The forecast was thunder and lightening for the whole afternoon and evening--but that wasnt going to stop us. We had a plan, a map book and and picnic packed. So we donned our raincoats and headed out for better or for worse. We headed down to the S-bahn train and travelled to the small village Weissling, just outside of Munich (no Stewart, not "weebling"--its "viessling"). We headed for Amersee, which is one of the biggest lakes nearby. On the way we passed lots of big houses and great lake views, the wind blew, but the rains stayed away. We took a round about route to get to the monastary at the top of a hill which is called Andechs. Stewart made some friends along the way by saying "Ich bin Kanada", which literally translates into "I am Canada" while extending a friendly hand to these surprised and taken aback normally reserved Germans. But, in Stewarts great way, despite the greeting diferences, had a way with the locals and ended charming them over.

We met up with some of my friends who were surprised to find Amanda and Stewart with their old bikes at the top of the mountain. I think It was actually utter disbelief that they had made it. Stewart made a comment that after this the bikes are going to geriatric ward. It was going to be their best last effort.

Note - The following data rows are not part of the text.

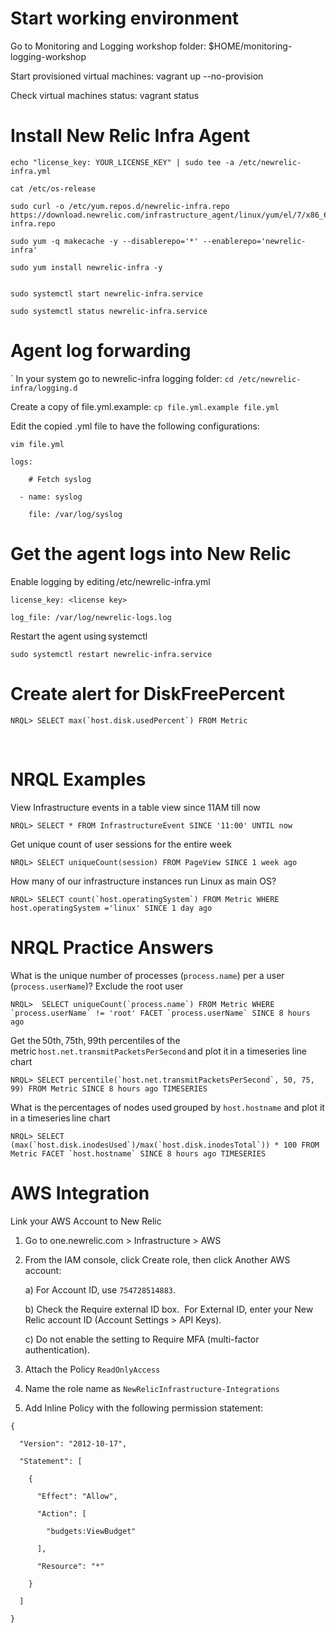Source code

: Start working environment
========================== 

Go to Monitoring and Logging workshop folder: $HOME/monitoring-logging-workshop​ 

Start provisioned virtual machines: vagrant up --no-provision​ 

Check virtual machines status: vagrant status​ 

 

Install New Relic Infra Agent 
==============================
```
echo "license_key: YOUR_LICENSE_KEY" | sudo tee -a /etc/newrelic-infra.yml 

cat /etc/os-release 

sudo curl -o /etc/yum.repos.d/newrelic-infra.repo https://download.newrelic.com/infrastructure_agent/linux/yum/el/7/x86_64/newrelic-infra.repo

sudo yum -q makecache -y --disablerepo='*' --enablerepo='newrelic-infra'

sudo yum install newrelic-infra -y


sudo systemctl start newrelic-infra.service​

sudo systemctl status newrelic-infra.service​
```
 

Agent log forwarding
==================== 
`
In your system go to newrelic-infra logging folder: ```cd /etc/newrelic-infra/logging.d​```

Create a copy of file.yml.example: ```cp file.yml.example file.yml​ ```

Edit the copied .yml file to have the following configurations: ​ 
```
vim file.yml​ 
```
 
```
logs:​ 

    # Fetch syslog​ 

  - name: syslog​ 

    file: /var/log/syslog​ 
```
 

 

Get the agent logs into New Relic 
==================================
Enable logging by editing /etc/newrelic-infra.yml​ 
```
license_key: <license key>​ 

log_file: /var/log/newrelic-logs.log​ 
```
Restart the agent using systemctl​ 
```
sudo systemctl restart newrelic-infra​.service
```
 

Create alert for DiskFreePercent
================================ 

```
NRQL> SELECT max(`host.disk.usedPercent`) FROM Metric 
```
​ 

 

NRQL Examples
============= 

View Infrastructure events in a table view since 11AM till now​​ 
```
NRQL> SELECT * FROM InfrastructureEvent SINCE '11:00' UNTIL now 
```
Get unique count of user sessions for the entire week​​ 
```
NRQL> SELECT uniqueCount(session) FROM PageView SINCE 1 week ago 
```
How many of our infrastructure instances run Linux as main OS? 
```
NRQL> SELECT count(`host.operatingSystem`) FROM Metric WHERE host.operatingSystem ='linux' SINCE 1 day ago
```
NRQL Practice Answers 
=====================

What is the unique number of processes (`process.name`) per a user (`process.userName`)? Exclude the root user​ 
```
NRQL>  SELECT uniqueCount(`process.name`) FROM Metric WHERE `process.userName` != 'root' FACET `process.userName` SINCE 8 hours ago​ 
```
Get the 50th, 75th, 99th percentiles of the metric `host.net.transmitPacketsPerSecond` and plot it in a timeseries line chart​ 
```
NRQL> SELECT percentile(`host.net.transmitPacketsPerSecond`, 50, 75, 99) FROM Metric SINCE 8 hours ago TIMESERIES
```
What is the percentages of nodes used grouped by `host.hostname` and plot it in a timeseries line chart​ 
```
NRQL> SELECT (max(`host.disk.inodesUsed`)/max(`host.disk.inodesTotal`)) * 100 FROM Metric FACET `host.hostname` SINCE 8 hours ago TIMESERIES
```

AWS Integration 
===============

Link your AWS Account to New Relic
1. Go to one.newrelic.com  > Infrastructure > AWS​

2. From the IAM console, click Create role, then click Another AWS account:​

	a) For Account ID, use ```754728514883```.​

	b) Check the Require external ID box. ​ 
	For External ID, enter your New Relic account ID ​(Account Settings > API Keys). ​

	c) Do not enable the setting to Require MFA (multi-factor authentication).​

3. Attach the Policy ```ReadOnlyAccess​```

4. Name the role name as ```NewRelicInfrastructure-Integrations​```

5. Add Inline Policy with the following permission statement: 
```
{​

  "Version": "2012-10-17",​

  "Statement": [​

    {​

      "Effect": "Allow",​

      "Action": [​

        "budgets:ViewBudget"​

      ],​

      "Resource": "*"​

    }​

  ]​

}​
```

Yesterday we made another journey up to Neuschwanstein. It was a realized fantasy of the mad Bavarian King Ludwig II. As beautiful as it was it was hard to not feel like herded cattle going into locked gates at certain times for a certain language tour. And then fighting through the tonnes of Asian and American tourists who were frantically taking the pictures of themselves with the castle in the background to show their friends and families at home. It was amazing but also quite tacky despite the stunning scenery and the extravagance of the finished rooms. We met a Korean girl at the bus stop who came along with us in a taxi to get from the train station to the castle, who Amanda loved talking to about her experience there. And the taxi driver was a very Americanized, very funny German who made killer cash driving mainly Japanese tourists up and down the hill to the castle. It made me and Amanda wonder if we went into the right line of work.

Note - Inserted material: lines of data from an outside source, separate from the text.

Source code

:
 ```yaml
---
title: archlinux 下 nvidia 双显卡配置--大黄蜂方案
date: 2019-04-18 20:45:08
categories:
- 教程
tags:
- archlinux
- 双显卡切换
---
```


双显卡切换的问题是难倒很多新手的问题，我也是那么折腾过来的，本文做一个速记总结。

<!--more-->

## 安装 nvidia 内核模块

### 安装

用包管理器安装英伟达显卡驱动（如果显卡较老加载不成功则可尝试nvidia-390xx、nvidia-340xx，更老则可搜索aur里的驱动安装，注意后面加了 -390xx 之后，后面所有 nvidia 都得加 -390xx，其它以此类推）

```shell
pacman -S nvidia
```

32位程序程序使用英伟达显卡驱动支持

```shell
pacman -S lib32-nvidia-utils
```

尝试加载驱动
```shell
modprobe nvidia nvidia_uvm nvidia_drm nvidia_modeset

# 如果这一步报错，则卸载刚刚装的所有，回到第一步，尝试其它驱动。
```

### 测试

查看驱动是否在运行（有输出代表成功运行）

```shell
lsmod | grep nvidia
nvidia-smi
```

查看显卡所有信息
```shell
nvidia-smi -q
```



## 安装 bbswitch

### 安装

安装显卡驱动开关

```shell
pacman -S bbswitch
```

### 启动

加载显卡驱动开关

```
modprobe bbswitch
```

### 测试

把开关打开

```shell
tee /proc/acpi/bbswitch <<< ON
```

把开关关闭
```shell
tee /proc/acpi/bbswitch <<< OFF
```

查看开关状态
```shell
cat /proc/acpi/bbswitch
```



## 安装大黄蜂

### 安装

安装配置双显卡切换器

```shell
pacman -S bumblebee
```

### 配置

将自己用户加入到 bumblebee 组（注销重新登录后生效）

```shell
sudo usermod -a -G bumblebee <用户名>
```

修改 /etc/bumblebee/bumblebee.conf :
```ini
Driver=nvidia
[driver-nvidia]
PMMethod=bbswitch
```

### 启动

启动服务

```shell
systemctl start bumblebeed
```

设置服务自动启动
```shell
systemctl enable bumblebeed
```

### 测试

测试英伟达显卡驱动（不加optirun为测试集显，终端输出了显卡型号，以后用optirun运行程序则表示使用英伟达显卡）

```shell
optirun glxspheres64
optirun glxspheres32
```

So it has been a very full tiering but exhilirating weekend. I have loved having Amanda and Stewart here for so long. They are wonderful friends and I will think findly of our getting lost, the old bikes and the great food we enjoyed together.

Guest

Thursday, July 26, 2007

Munich Days 2,3,4 Entries by Stewart & Amanda








Hold on tight folks here we go again. Beers, Brauts and Blow me up with a Knauk wurst Dr. Jones. The land of the 1 litre beer jug can only bring smiles to wayward nerds, corporate dweebs and awfully tired frugal travellers. like us...but i digress. Enjoying the timelessness of travelling can bring true joy to even the most seasoned oddball. So what does that say about wasting camera memory space on random self shots or the price of yak milk in north Van? Surprisingly little. Furthermore: these little German grocery marts(of which me er...or we have thouroughly enjoyed...including my editor and partner) have brought us nothing but good times! The quality and flavour of the goods has been amazing! Amanda(the editor & Chief) & i have relied on deli style menus...without losing our nerve or the winners share of the purse! Austia and Germany deliver the goods...while still maintaining their traditions. Give me some mo'!!

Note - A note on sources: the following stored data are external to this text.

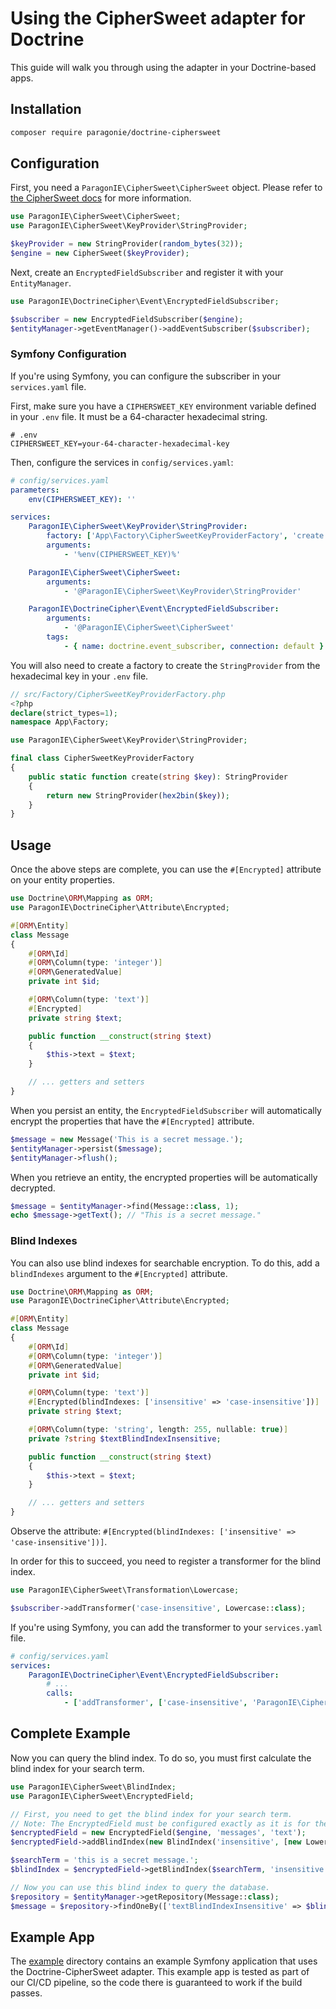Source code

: # Using the CipherSweet adapter for Doctrine

This guide will walk you through using the adapter in your Doctrine-based apps.

## Installation

```bash
composer require paragonie/doctrine-ciphersweet
```

## Configuration

First, you need a `ParagonIE\CipherSweet\CipherSweet` object. Please refer to
[the CipherSweet docs](https://ciphersweet.paragonie.com/php/setup) for more information.

```php
use ParagonIE\CipherSweet\CipherSweet;
use ParagonIE\CipherSweet\KeyProvider\StringProvider;

$keyProvider = new StringProvider(random_bytes(32));
$engine = new CipherSweet($keyProvider);
```

Next, create an `EncryptedFieldSubscriber` and register it with your `EntityManager`.

```php
use ParagonIE\DoctrineCipher\Event\EncryptedFieldSubscriber;

$subscriber = new EncryptedFieldSubscriber($engine);
$entityManager->getEventManager()->addEventSubscriber($subscriber);
```

### Symfony Configuration

If you're using Symfony, you can configure the subscriber in your `services.yaml` file.

First, make sure you have a `CIPHERSWEET_KEY` environment variable defined in your `.env` file.
It must be a 64-character hexadecimal string.

```env
# .env
CIPHERSWEET_KEY=your-64-character-hexadecimal-key
```

Then, configure the services in `config/services.yaml`:

```yaml
# config/services.yaml
parameters:
    env(CIPHERSWEET_KEY): ''

services:
    ParagonIE\CipherSweet\KeyProvider\StringProvider:
        factory: ['App\Factory\CipherSweetKeyProviderFactory', 'create']
        arguments:
            - '%env(CIPHERSWEET_KEY)%'

    ParagonIE\CipherSweet\CipherSweet:
        arguments:
            - '@ParagonIE\CipherSweet\KeyProvider\StringProvider'

    ParagonIE\DoctrineCipher\Event\EncryptedFieldSubscriber:
        arguments:
            - '@ParagonIE\CipherSweet\CipherSweet'
        tags:
            - { name: doctrine.event_subscriber, connection: default }
```

You will also need to create a factory to create the `StringProvider` from the hexadecimal key
in your `.env` file.

```php
// src/Factory/CipherSweetKeyProviderFactory.php
<?php
declare(strict_types=1);
namespace App\Factory;

use ParagonIE\CipherSweet\KeyProvider\StringProvider;

final class CipherSweetKeyProviderFactory
{
    public static function create(string $key): StringProvider
    {
        return new StringProvider(hex2bin($key));
    }
}
```

## Usage

Once the above steps are complete, you can use the `#[Encrypted]` attribute on your entity properties.

```php
use Doctrine\ORM\Mapping as ORM;
use ParagonIE\DoctrineCipher\Attribute\Encrypted;

#[ORM\Entity]
class Message
{
    #[ORM\Id]
    #[ORM\Column(type: 'integer')]
    #[ORM\GeneratedValue]
    private int $id;

    #[ORM\Column(type: 'text')]
    #[Encrypted]
    private string $text;

    public function __construct(string $text)
    {
        $this->text = $text;
    }

    // ... getters and setters
}
```

When you persist an entity, the `EncryptedFieldSubscriber` will automatically encrypt the properties that have the
`#[Encrypted]` attribute.

```php
$message = new Message('This is a secret message.');
$entityManager->persist($message);
$entityManager->flush();
```

When you retrieve an entity, the encrypted properties will be automatically decrypted.

```php
$message = $entityManager->find(Message::class, 1);
echo $message->getText(); // "This is a secret message."
```

### Blind Indexes

You can also use blind indexes for searchable encryption. To do this, add a `blindIndexes` argument to the
`#[Encrypted]` attribute.

```php
use Doctrine\ORM\Mapping as ORM;
use ParagonIE\DoctrineCipher\Attribute\Encrypted;

#[ORM\Entity]
class Message
{
    #[ORM\Id]
    #[ORM\Column(type: 'integer')]
    #[ORM\GeneratedValue]
    private int $id;

    #[ORM\Column(type: 'text')]
    #[Encrypted(blindIndexes: ['insensitive' => 'case-insensitive'])]
    private string $text;

    #[ORM\Column(type: 'string', length: 255, nullable: true)]
    private ?string $textBlindIndexInsensitive;

    public function __construct(string $text)
    {
        $this->text = $text;
    }

    // ... getters and setters
}
```

Observe the attribute: `#[Encrypted(blindIndexes: ['insensitive' => 'case-insensitive'])]`. 

In order for this to succeed, you need to register a transformer for the blind index.

```php
use ParagonIE\CipherSweet\Transformation\Lowercase;

$subscriber->addTransformer('case-insensitive', Lowercase::class);
```

If you're using Symfony, you can add the transformer to your `services.yaml` file.

```yaml
# config/services.yaml
services:
    ParagonIE\DoctrineCipher\Event\EncryptedFieldSubscriber:
        # ...
        calls:
            - ['addTransformer', ['case-insensitive', 'ParagonIE\CipherSweet\Transformation\Lowercase']]
```

## Complete Example

Now you can query the blind index. To do so, you must first calculate the blind index for your search term.

```php
use ParagonIE\CipherSweet\BlindIndex;
use ParagonIE\CipherSweet\EncryptedField;

// First, you need to get the blind index for your search term.
// Note: The EncryptedField must be configured exactly as it is for the entity.
$encryptedField = new EncryptedField($engine, 'messages', 'text');
$encryptedField->addBlindIndex(new BlindIndex('insensitive', [new Lowercase()]));

$searchTerm = 'this is a secret message.';
$blindIndex = $encryptedField->getBlindIndex($searchTerm, 'insensitive');

// Now you can use this blind index to query the database.
$repository = $entityManager->getRepository(Message::class);
$message = $repository->findOneBy(['textBlindIndexInsensitive' => $blindIndex]);
```

## Example App

The [example](example) directory contains an example Symfony application that uses the Doctrine-CipherSweet adapter.
This example app is tested as part of our CI/CD pipeline, so the code there is guaranteed to work if the build passes.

Peace and Blessings from Munich all you Bionic Cone heads!!


So, it's me now. Amanda and blog owner. Now to the details. We are so happy to visit with Erin. She has a fantastic place -- she's decorated it nicely and she has everything she needs to make it "hers". She knows all the cool spots to go for a beer and she also knows how to get the ever evasive waiter over to our table. German service redifines customer dissatisfaction. You actually have to wave, grab, stretch your hand out aggressively or raise your voice to even have them look your way. She has managed to get their attention within 5 minutes which is amazing in a Beer Garden.

The first day here we just relaxed. We walked to downtown Munich, about 14 km there and back. We looked for some shorts, but at this time in the season, a little difficult to find something both fashionable and practical. However, the search will go on. We are determined to find something to ease the heat and the heat rash. I've never seen heat rash before and apparently it's from too much heat not escaping. I'm not sure how the heat can't escape through my $70 MEC pants that I bought specifically for this trip but no matter. C'est la vie. We have seen a lot of Turkish women in full religious regalia, all but their eyes covered up. After having heat rash myself, I wonder if being covered up by robes like that would give them heat rash too? Just a curious question...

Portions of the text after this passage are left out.